Researchers from the University of Fukui, Japan, have used high-density nanofibers that mimic the microenvironment of the brain and are capable of capturing cancerous cells, paving the way for novel therapeutic solutions.

Migrating cells

Our body doesn’t really fix cells — instead, it heals injuries by replacing the damaged cells with new ones. To do this, lots of cells have to be moved from one place to another, a process called cell migration. The problem is that sometimes, abnormal cells can also be migrated from place to place, and this is often how cancerous cells spread to different places of the body.

To make matters even worse, preventing these cells from moving around through regular approaches (like radiotherapy or chemotherapy) is dangerous and can have serious adverse effects. This is where the new study comes in.

“Cell migration is an essential bioprocess that occurs during wound healing and tissue regeneration. Abnormal cell migration is observed in various pathologies, including cancer metastasis.

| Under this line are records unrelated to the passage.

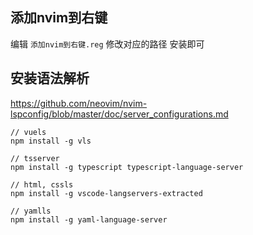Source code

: ## 添加nvim到右键

编辑 ``添加nvim到右键.reg`` 修改对应的路径 安装即可

## 安装语法解析

https://github.com/neovim/nvim-lspconfig/blob/master/doc/server_configurations.md

```
// vuels
npm install -g vls

// tsserver
npm install -g typescript typescript-language-server

// html, cssls
npm install -g vscode-langservers-extracted

// yamlls
npm install -g yaml-language-server
```
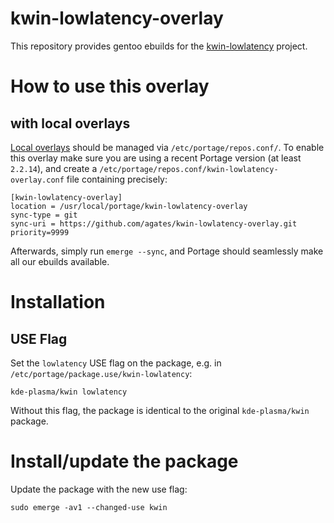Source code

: # kwin-lowlatency-overlay

This repository provides gentoo ebuilds for the [kwin-lowlatency](https://github.com/tildearrow/kwin-lowlatency) project.

# How to use this overlay

## with local overlays

[Local overlays](https://wiki.gentoo.org/wiki/Overlay/Local_overlay) should be managed via `/etc/portage/repos.conf/`.
To enable this overlay make sure you are using a recent Portage version (at least `2.2.14`), and create a `/etc/portage/repos.conf/kwin-lowlatency-overlay.conf` file containing precisely:

```
[kwin-lowlatency-overlay]
location = /usr/local/portage/kwin-lowlatency-overlay
sync-type = git
sync-uri = https://github.com/agates/kwin-lowlatency-overlay.git
priority=9999
```

Afterwards, simply run `emerge --sync`, and Portage should seamlessly make all our ebuilds available.

# Installation

## USE Flag

Set the `lowlatency` USE flag on the package, e.g. in `/etc/portage/package.use/kwin-lowlatency`:

```
kde-plasma/kwin lowlatency
```

Without this flag, the package is identical to the original `kde-plasma/kwin` package.

# Install/update the package

Update the package with the new use flag:

	sudo emerge -av1 --changed-use kwin
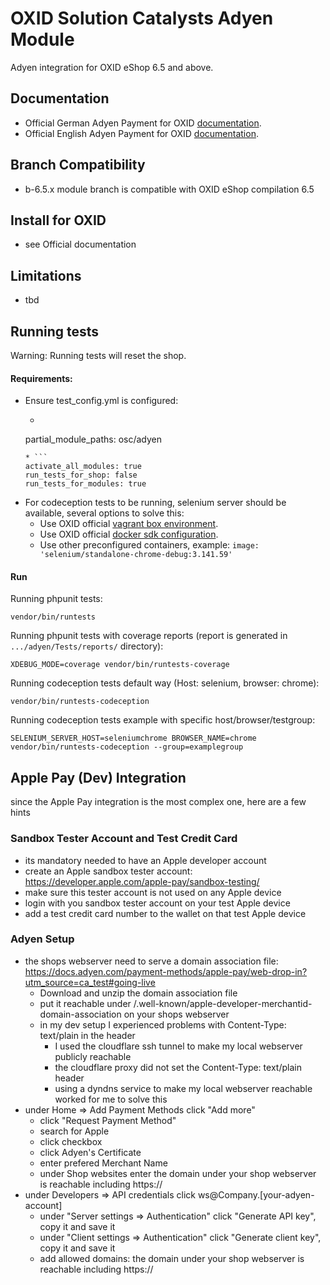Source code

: # OXID Solution Catalysts Adyen Module

Adyen integration for OXID eShop 6.5 and above.

## Documentation

* Official German Adyen Payment for OXID [documentation](https://docs.oxid-esales.com/modules/adyen/de/latest/).
* Official English Adyen Payment for OXID [documentation](https://docs.oxid-esales.com/modules/adyen/en/latest/).

## Branch Compatibility

* b-6.5.x module branch is compatible with OXID eShop compilation 6.5

## Install for OXID

* see Official documentation

## Limitations

* tbd

## Running tests

Warning: Running tests will reset the shop.

#### Requirements:
* Ensure test_config.yml is configured:
    * ```
    partial_module_paths: osc/adyen
    ```
    * ```
    activate_all_modules: true
    run_tests_for_shop: false
    run_tests_for_modules: true
    ```
* For codeception tests to be running, selenium server should be available, several options to solve this:
    * Use OXID official [vagrant box environment](https://github.com/OXID-eSales/oxvm_eshop).
    * Use OXID official [docker sdk configuration](https://github.com/OXID-eSales/docker-eshop-sdk).
    * Use other preconfigured containers, example: ``image: 'selenium/standalone-chrome-debug:3.141.59'``

#### Run

Running phpunit tests:
```
vendor/bin/runtests
```

Running phpunit tests with coverage reports (report is generated in ``.../adyen/Tests/reports/`` directory):
```
XDEBUG_MODE=coverage vendor/bin/runtests-coverage
```

Running codeception tests default way (Host: selenium, browser: chrome):
```
vendor/bin/runtests-codeception
```

Running codeception tests example with specific host/browser/testgroup:
```
SELENIUM_SERVER_HOST=seleniumchrome BROWSER_NAME=chrome vendor/bin/runtests-codeception --group=examplegroup
```

## Apple Pay (Dev) Integration
since the Apple Pay integration is the most complex one, here are a few hints
### Sandbox Tester Account and Test Credit Card
- its mandatory needed to have an Apple developer account
- create an Apple sandbox tester account: https://developer.apple.com/apple-pay/sandbox-testing/
- make sure this tester account is not used on any Apple device
- login with you sandbox tester account on your test Apple device
- add a test credit card number to the wallet on that test Apple device
### Adyen Setup
- the shops webserver need to serve a domain association file: https://docs.adyen.com/payment-methods/apple-pay/web-drop-in?utm_source=ca_test#going-live
  - Download and unzip the domain association file
  - put it reachable under /.well-known/apple-developer-merchantid-domain-association on your shops webserver
  - in my dev setup I experienced problems with Content-Type: text/plain in the header
    - I used the cloudflare ssh tunnel to make my local webserver publicly reachable
    - the cloudflare proxy did not set the Content-Type: text/plain header
    - using a dyndns service to make my local webserver reachable worked for me to solve this
- under Home => Add Payment Methods click "Add more"
  - click "Request Payment Method"
  - search for Apple
  - click checkbox
  - click Adyen's Certificate
  - enter prefered Merchant Name
  - under Shop websites enter the domain under your shop webserver is reachable including https:// 
- under Developers => API credentials click ws@Company.[your-adyen-account]
  - under "Server settings => Authentication" click "Generate API key", copy it and save it
  - under "Client settings => Authentication" click "Generate client key", copy it and save it
  - add allowed domains: the domain under your shop webserver is reachable including https://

In the present study, a platform based on electrospun nanofibers with a consistent alignment and controlled density was designed to inhibit cell migration,” the researchers write in the study.

The authors of the new study figured out that cell migration is directed by the structure and geometry of something called the “extracellular matrix” — a three-dimensional network consisting of extracellular molecules such as collagen, enzymes, glycoproteins, and minerals that provide structural and biochemical support to surrounding cells. Think of it as a ‘skeleton’ or scaffolding that offers support to the surrounding cells.

This extracellular matrix consists of many fibrous structures, and it is through these structures that cells migrate. If one could somehow create a similar structure (but with a custom geometry), they could exert some control over the migration process.

“We fabricated a nanofibrous sheet in which the fiber density changes from end to end gradually using a technique called ‘electrospinning’ and carried out a culture experiment of brain tumor cells,” says Dr. Satoshi Fujita, who headed the study.

Researchers experimented with different types of electrospun nanofibers. They found that the denser the structures were, the more cell migration was hampered. When researchers arranged the fibers in a high-to-low density configuration, they were able to restrict the movement of cells in the high-density zone; meanwhile, the opposite configuration encouraged migration.

Although it’s still early days, researchers are confident that this technique could lay the groundwork for new approaches in dealing with cancer.

“It is available for the design of scaffolding materials, which are the basis of regenerative medicine, in combination with various fiber processing technologies and material surface treatment technologies. This could lead to the development of practical applications of regenerative medicines,” speculates Dr. Fujita, “In addition, it can be used as a processing technology for culture carriers for efficient production of biological drugs including proteins, antibodies, and vaccines.”

The study has been published in the journal Applied Bio Materials.